PROBLEM REQUIREMENTS: Find every line with the string "textit" in the material below and copy it.
* * * * * * *
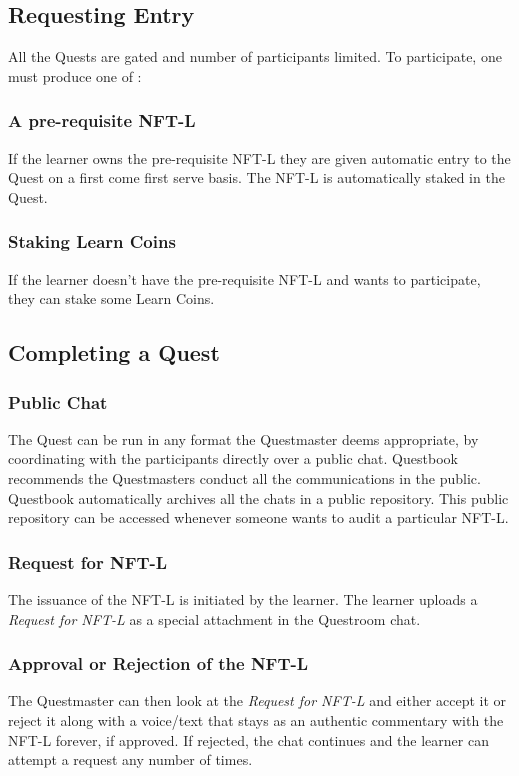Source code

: \documentclass{article}
\begin{document}
    \subsection{Requesting Entry}
        All the Quests are gated and number of participants limited. To participate, one must produce one of :
        \subsubsection{A pre-requisite NFT-L}
          If the learner owns the pre-requisite NFT-L they are given automatic entry to the Quest on a first come first serve basis. The NFT-L is automatically staked in the Quest.
        \subsubsection{Staking Learn Coins}
          If the learner doesn't have the pre-requisite NFT-L and wants to participate, they can stake some Learn Coins.
    \subsection{Completing a Quest}
        \subsubsection{Public Chat}
          The Quest can be run in any format the Questmaster deems appropriate, by coordinating with the participants directly over a public chat. 
          Questbook recommends the Questmasters conduct all the communications in the public. Questbook automatically archives all the chats in a public repository.
          This public repository can be accessed whenever someone wants to audit a particular NFT-L.
        \subsubsection{Request for NFT-L}
          The issuance of the NFT-L is initiated by the learner. The learner uploads a \textit{Request for NFT-L} as a special attachment in the Questroom chat.
        \subsubsection{Approval or Rejection of the NFT-L}
          The Questmaster can then look at the \textit{Request for NFT-L} and either accept it or reject it along with a voice/text that stays as an authentic commentary with the NFT-L forever, if approved. 
          If rejected, the chat continues and the learner can attempt a request any number of times.
\end{document}
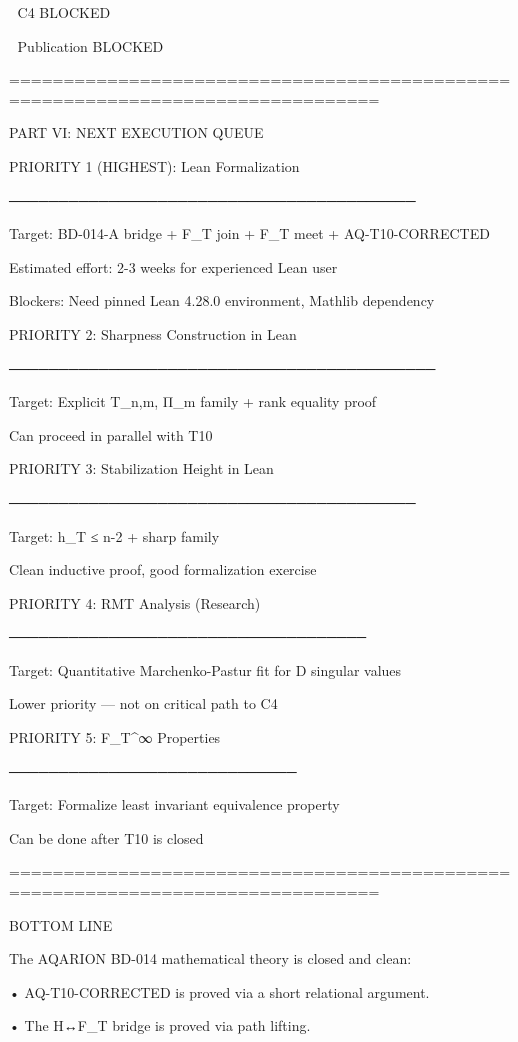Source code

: 🔴 C4                             BLOCKED

🔴 Publication                    BLOCKED


================================================================================

PART VI: NEXT EXECUTION QUEUE


PRIORITY 1 (HIGHEST): Lean Formalization

─────────────────────────────────────────

Target: BD-014-A bridge + F_T join + F_T meet + AQ-T10-CORRECTED

Estimated effort: 2-3 weeks for experienced Lean user

Blockers: Need pinned Lean 4.28.0 environment, Mathlib dependency


PRIORITY 2: Sharpness Construction in Lean

───────────────────────────────────────────

Target: Explicit T_{n,m}, Π_m family + rank equality proof

Can proceed in parallel with T10


PRIORITY 3: Stabilization Height in Lean

─────────────────────────────────────────

Target: h_T ≤ n-2 + sharp family

Clean inductive proof, good formalization exercise


PRIORITY 4: RMT Analysis (Research)

────────────────────────────────────

Target: Quantitative Marchenko-Pastur fit for D singular values

Lower priority — not on critical path to C4


PRIORITY 5: F_T^∞ Properties

─────────────────────────────

Target: Formalize least invariant equivalence property

Can be done after T10 is closed


================================================================================

BOTTOM LINE


The AQARION BD-014 mathematical theory is closed and clean:


• AQ-T10-CORRECTED is proved via a short relational argument.

• The H↔F_T bridge is proved via path lifting.


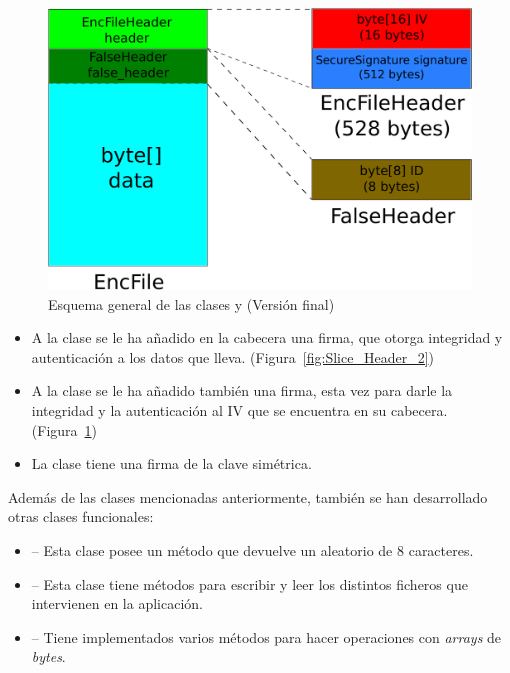 \begin{figure}[!htb]
  \centering
  \includegraphics[scale=0.4]{Figures/EncFile_Header_2}
  \decoRule
  \caption[ -  (Versión final)]{Esquema general de las clases  y  (Versión final)}
  \label{fig:EncFile_Header_2}
\end{figure}

\begin{itemize}
  \item A la clase  se le ha añadido en la cabecera una firma, que otorga integridad y autenticación a los datos que lleva. (Figura~\ref{fig:Slice_Header_2})

  \item A la clase  se le ha añadido también una firma, esta vez para darle la integridad y la autenticación al IV que se encuentra en su cabecera. (Figura~\ref{fig:EncFile_Header_2})

  \item La clase  tiene una firma de la clave simétrica.
\end{itemize}

Además de las clases mencionadas anteriormente, también se han desarrollado otras clases funcionales:

\begin{itemize}
  \item {} -- Esta clase posee un método que devuelve un  aleatorio de 8 caracteres.

  \item {} -- Esta clase tiene métodos para escribir y leer los distintos ficheros que intervienen en la aplicación.

  \item {} -- Tiene implementados varios métodos para hacer operaciones con \emph{arrays} de \emph{bytes}.
\end{itemize}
* * * * * * *
EXERCISE SOLUTION:
          The issuance of the NFT-L is initiated by the learner. The learner uploads a \textit{Request for NFT-L} as a special attachment in the Questroom chat.
          The Questmaster can then look at the \textit{Request for NFT-L} and either accept it or reject it along with a voice/text that stays as an authentic commentary with the NFT-L forever, if approved. 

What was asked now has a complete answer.